About this exercise: Take every line containing "Agency" out of the records.

Supplied records:
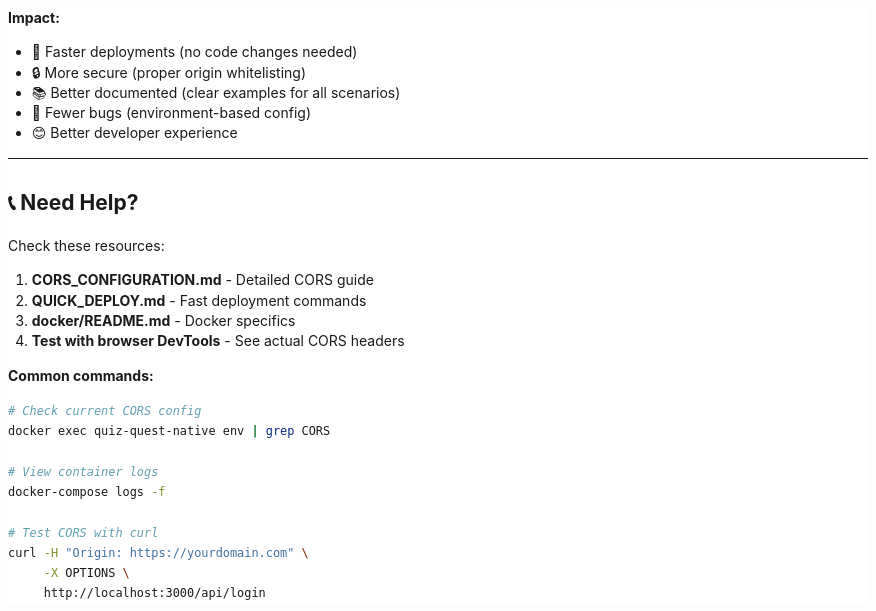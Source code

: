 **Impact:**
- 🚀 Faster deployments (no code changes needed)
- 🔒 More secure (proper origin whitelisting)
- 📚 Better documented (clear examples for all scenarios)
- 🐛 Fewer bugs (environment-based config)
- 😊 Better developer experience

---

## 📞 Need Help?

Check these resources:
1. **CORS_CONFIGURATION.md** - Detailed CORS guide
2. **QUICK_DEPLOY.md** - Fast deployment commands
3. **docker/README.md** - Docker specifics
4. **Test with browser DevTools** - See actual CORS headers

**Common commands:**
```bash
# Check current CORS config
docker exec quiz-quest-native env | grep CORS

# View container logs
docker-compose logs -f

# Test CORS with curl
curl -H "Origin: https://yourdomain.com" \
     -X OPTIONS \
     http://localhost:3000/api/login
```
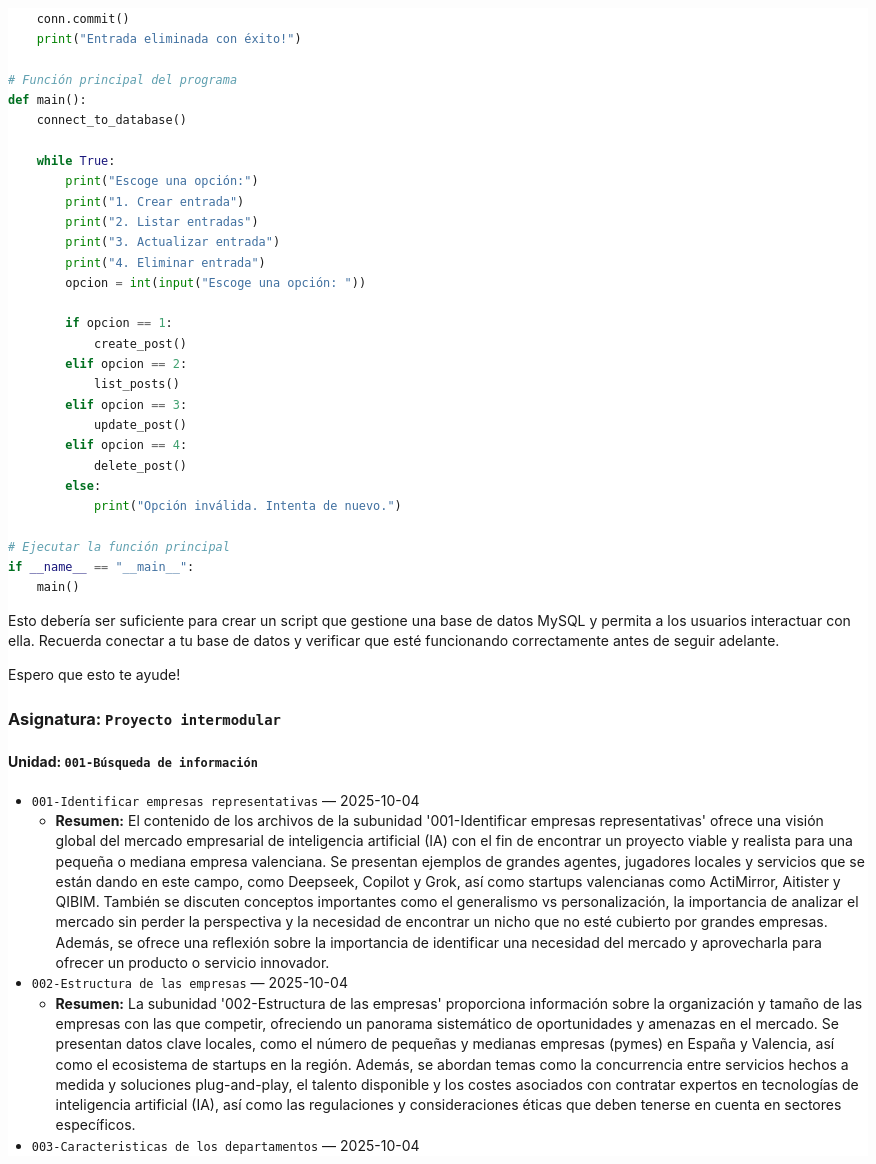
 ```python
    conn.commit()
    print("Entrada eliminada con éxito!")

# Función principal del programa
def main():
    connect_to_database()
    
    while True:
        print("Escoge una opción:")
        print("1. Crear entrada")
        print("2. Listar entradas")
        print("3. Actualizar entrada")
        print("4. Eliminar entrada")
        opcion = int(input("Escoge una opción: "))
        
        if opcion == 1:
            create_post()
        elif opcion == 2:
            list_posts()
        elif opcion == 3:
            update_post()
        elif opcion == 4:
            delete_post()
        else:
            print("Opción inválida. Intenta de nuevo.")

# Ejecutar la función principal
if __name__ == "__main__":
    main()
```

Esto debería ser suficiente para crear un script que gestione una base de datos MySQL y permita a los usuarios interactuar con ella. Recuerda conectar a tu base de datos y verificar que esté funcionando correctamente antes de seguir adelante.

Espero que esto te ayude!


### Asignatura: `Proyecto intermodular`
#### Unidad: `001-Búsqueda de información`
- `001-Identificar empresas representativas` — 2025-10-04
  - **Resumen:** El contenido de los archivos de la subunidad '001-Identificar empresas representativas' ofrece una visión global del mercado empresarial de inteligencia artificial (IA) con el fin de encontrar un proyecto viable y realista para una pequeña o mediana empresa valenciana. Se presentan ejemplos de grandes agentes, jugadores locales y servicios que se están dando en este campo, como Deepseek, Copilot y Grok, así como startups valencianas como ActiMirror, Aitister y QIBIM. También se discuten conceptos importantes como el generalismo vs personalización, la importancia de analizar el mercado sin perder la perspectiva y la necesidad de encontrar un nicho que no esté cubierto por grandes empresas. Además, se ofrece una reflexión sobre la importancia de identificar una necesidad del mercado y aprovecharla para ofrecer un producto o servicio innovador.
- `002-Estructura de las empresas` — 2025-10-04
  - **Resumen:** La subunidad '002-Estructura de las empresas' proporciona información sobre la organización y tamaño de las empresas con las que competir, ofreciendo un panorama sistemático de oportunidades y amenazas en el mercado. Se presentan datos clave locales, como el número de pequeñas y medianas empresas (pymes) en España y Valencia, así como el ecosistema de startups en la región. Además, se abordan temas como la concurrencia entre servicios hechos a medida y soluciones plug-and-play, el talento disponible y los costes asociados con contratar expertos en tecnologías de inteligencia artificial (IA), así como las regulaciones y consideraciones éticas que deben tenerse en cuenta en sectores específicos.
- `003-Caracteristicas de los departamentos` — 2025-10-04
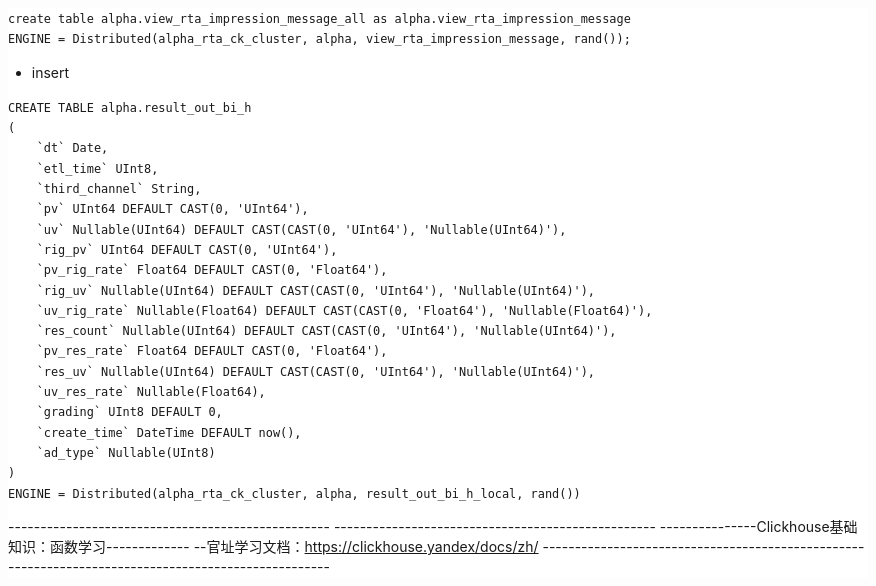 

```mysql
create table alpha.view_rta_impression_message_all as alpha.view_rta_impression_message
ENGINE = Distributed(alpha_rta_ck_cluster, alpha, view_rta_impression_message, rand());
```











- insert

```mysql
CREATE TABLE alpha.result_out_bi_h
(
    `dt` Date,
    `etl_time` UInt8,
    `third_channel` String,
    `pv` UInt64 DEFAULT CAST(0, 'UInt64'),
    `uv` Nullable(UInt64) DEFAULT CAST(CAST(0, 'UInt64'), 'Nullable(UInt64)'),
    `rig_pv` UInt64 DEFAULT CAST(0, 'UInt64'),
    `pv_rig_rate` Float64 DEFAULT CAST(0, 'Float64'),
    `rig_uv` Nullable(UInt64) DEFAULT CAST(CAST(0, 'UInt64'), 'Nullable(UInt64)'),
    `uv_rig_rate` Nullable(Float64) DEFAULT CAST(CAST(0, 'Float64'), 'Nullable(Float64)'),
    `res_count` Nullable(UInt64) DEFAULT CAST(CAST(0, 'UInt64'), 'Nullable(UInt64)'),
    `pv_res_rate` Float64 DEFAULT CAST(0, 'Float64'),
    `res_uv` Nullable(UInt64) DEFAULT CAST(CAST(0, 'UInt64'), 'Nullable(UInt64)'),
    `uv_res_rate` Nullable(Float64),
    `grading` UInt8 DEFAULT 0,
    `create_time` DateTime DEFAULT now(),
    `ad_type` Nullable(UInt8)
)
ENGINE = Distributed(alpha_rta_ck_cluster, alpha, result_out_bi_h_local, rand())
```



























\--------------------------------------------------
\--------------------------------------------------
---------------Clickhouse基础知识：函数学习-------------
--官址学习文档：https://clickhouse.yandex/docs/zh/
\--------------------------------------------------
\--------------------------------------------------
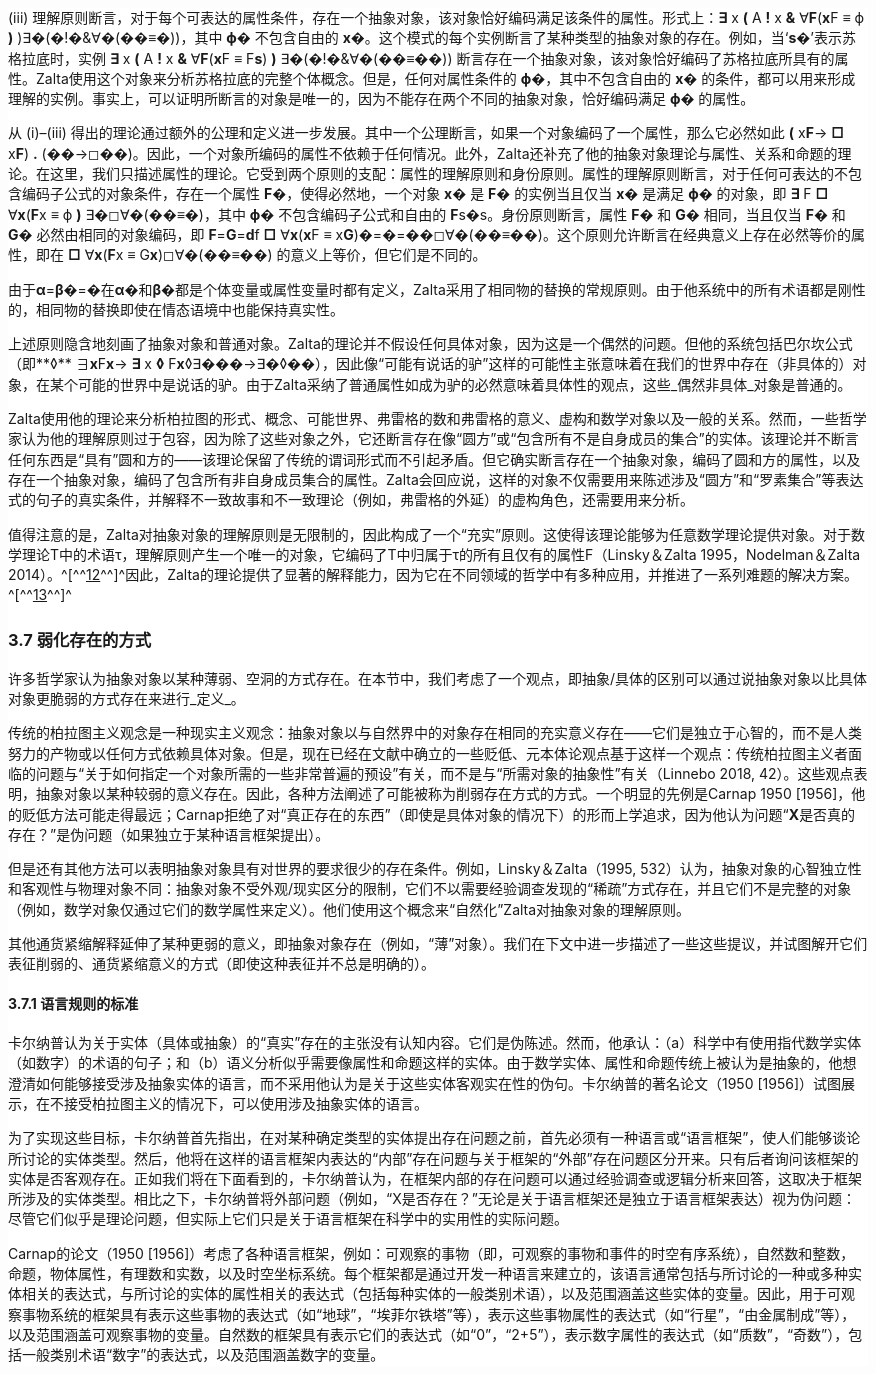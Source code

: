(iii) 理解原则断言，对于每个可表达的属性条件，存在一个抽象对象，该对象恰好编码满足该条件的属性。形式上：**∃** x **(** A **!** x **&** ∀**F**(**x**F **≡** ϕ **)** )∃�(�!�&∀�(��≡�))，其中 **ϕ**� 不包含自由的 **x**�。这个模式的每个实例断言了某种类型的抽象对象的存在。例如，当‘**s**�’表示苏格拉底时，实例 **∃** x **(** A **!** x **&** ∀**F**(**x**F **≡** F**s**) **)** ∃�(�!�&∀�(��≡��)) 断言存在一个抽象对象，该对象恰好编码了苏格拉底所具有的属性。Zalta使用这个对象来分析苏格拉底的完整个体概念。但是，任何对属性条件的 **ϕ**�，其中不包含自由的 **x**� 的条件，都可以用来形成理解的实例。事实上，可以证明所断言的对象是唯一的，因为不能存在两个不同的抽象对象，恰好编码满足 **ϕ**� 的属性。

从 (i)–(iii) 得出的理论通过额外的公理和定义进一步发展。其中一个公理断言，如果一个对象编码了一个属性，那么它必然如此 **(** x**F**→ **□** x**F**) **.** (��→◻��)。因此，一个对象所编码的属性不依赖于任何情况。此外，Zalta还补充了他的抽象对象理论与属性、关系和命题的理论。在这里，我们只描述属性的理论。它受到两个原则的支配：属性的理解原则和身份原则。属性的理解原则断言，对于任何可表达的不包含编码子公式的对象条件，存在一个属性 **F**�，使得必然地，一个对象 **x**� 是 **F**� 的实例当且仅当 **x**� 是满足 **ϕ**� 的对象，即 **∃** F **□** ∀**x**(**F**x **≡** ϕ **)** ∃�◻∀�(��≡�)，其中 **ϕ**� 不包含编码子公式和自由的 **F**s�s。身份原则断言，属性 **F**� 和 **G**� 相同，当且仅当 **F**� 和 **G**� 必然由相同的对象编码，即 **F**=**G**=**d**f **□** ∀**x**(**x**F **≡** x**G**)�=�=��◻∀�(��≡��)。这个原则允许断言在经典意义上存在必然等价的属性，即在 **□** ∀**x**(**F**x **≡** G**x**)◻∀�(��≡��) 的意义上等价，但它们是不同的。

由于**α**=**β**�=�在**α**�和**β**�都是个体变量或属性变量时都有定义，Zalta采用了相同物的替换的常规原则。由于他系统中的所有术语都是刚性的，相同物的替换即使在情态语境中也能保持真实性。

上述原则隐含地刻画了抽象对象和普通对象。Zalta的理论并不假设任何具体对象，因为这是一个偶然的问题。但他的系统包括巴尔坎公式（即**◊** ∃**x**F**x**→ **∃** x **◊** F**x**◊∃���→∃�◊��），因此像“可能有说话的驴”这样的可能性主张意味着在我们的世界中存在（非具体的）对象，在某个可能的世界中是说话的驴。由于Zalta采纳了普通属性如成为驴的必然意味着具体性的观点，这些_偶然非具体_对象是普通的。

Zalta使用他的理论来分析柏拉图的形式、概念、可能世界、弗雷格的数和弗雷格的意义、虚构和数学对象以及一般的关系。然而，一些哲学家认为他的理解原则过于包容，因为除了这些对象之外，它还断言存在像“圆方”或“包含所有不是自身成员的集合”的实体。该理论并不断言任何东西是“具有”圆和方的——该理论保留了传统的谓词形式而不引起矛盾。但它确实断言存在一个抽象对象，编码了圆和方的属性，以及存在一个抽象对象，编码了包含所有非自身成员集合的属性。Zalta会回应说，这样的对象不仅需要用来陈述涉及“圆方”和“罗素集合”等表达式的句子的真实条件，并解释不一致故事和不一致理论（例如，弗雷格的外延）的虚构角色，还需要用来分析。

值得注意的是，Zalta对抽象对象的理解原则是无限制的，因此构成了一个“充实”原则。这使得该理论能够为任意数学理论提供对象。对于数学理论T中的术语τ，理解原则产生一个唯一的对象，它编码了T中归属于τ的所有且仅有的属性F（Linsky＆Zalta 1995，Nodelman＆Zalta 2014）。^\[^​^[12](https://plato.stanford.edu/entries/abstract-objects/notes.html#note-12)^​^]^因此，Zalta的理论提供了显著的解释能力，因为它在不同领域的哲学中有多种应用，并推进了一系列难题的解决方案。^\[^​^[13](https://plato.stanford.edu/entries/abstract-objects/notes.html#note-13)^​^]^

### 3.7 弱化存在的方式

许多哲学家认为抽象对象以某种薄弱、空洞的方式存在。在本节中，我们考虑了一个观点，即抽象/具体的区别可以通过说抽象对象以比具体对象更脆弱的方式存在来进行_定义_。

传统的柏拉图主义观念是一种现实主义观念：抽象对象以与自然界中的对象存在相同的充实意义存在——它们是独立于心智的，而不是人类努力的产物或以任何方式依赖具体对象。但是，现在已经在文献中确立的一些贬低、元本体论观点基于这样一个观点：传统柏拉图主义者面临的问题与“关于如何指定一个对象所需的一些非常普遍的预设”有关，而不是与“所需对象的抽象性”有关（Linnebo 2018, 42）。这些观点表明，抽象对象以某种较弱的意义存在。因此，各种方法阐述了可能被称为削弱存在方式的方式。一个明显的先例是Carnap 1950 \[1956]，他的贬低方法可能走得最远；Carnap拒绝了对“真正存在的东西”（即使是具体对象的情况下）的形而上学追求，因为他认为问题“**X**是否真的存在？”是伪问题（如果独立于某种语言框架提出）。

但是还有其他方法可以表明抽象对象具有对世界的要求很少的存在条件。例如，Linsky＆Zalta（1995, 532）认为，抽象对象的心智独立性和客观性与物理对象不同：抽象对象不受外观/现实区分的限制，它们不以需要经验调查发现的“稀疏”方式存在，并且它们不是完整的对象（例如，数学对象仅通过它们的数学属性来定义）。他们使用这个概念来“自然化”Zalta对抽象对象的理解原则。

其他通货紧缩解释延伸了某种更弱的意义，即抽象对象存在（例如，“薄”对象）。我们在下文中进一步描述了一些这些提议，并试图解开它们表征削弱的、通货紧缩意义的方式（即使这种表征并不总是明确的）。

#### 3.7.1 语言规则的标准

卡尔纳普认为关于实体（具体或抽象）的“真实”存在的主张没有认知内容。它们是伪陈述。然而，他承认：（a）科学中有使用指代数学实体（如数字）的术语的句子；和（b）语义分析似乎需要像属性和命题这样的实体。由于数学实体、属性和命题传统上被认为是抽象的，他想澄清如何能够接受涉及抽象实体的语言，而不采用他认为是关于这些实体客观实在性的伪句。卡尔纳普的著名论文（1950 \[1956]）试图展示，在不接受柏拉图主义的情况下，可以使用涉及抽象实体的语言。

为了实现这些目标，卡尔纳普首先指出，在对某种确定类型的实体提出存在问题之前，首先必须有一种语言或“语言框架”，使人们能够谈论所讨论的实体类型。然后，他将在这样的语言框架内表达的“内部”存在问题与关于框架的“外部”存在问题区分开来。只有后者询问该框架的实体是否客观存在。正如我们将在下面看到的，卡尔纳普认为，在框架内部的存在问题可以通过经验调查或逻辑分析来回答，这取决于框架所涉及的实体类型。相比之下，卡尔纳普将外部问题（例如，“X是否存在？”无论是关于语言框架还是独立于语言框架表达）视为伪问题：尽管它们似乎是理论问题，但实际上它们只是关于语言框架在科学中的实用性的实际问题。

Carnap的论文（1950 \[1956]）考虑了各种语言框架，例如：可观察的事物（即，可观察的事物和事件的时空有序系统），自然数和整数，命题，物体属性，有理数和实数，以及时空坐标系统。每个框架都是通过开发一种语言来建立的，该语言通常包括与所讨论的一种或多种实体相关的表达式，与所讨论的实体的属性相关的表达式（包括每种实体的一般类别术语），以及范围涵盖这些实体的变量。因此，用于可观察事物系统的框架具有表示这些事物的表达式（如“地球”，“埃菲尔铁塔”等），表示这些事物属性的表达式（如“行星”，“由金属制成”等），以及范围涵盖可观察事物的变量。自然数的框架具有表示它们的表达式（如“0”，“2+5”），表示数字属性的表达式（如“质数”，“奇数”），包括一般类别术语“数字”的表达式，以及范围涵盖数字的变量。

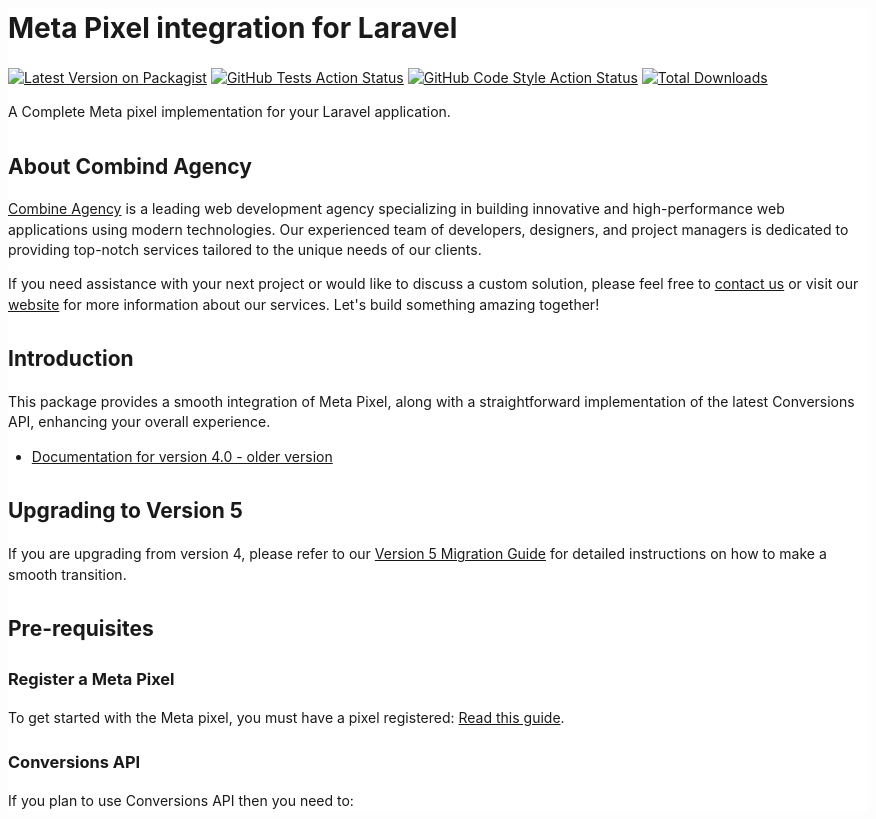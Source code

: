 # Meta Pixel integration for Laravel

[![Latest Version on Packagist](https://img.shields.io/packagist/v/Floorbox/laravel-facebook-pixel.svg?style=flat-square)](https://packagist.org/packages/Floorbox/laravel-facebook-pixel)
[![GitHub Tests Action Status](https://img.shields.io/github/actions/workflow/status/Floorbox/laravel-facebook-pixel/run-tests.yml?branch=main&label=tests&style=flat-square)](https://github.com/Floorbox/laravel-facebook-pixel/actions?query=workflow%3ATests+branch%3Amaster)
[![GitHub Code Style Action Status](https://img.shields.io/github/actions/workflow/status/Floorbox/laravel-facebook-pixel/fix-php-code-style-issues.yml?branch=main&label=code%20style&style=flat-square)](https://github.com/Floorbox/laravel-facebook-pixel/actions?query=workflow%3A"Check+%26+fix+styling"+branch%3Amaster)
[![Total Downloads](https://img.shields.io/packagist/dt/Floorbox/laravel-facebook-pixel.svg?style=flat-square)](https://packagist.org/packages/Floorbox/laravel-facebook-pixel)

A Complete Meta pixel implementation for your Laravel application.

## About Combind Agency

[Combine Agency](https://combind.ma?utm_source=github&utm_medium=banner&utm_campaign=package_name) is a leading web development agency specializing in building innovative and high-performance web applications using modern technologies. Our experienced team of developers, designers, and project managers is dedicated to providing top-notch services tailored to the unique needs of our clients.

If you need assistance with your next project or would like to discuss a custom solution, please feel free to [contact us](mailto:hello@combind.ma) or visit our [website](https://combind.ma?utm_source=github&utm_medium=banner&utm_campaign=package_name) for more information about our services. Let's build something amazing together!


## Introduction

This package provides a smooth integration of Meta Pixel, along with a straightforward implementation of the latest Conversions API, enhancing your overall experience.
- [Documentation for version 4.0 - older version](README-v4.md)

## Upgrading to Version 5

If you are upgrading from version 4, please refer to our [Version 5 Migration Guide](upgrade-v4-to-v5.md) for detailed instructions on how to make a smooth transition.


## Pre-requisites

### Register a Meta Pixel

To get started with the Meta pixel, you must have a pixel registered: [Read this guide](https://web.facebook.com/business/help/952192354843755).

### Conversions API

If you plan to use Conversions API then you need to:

Answer for this exercise:
## About Combind Agency
[Combine Agency](https://combind.ma?utm_source=github&utm_medium=banner&utm_campaign=package_name) is a leading web development agency specializing in building innovative and high-performance web applications using modern technologies. Our experienced team of developers, designers, and project managers is dedicated to providing top-notch services tailored to the unique needs of our clients.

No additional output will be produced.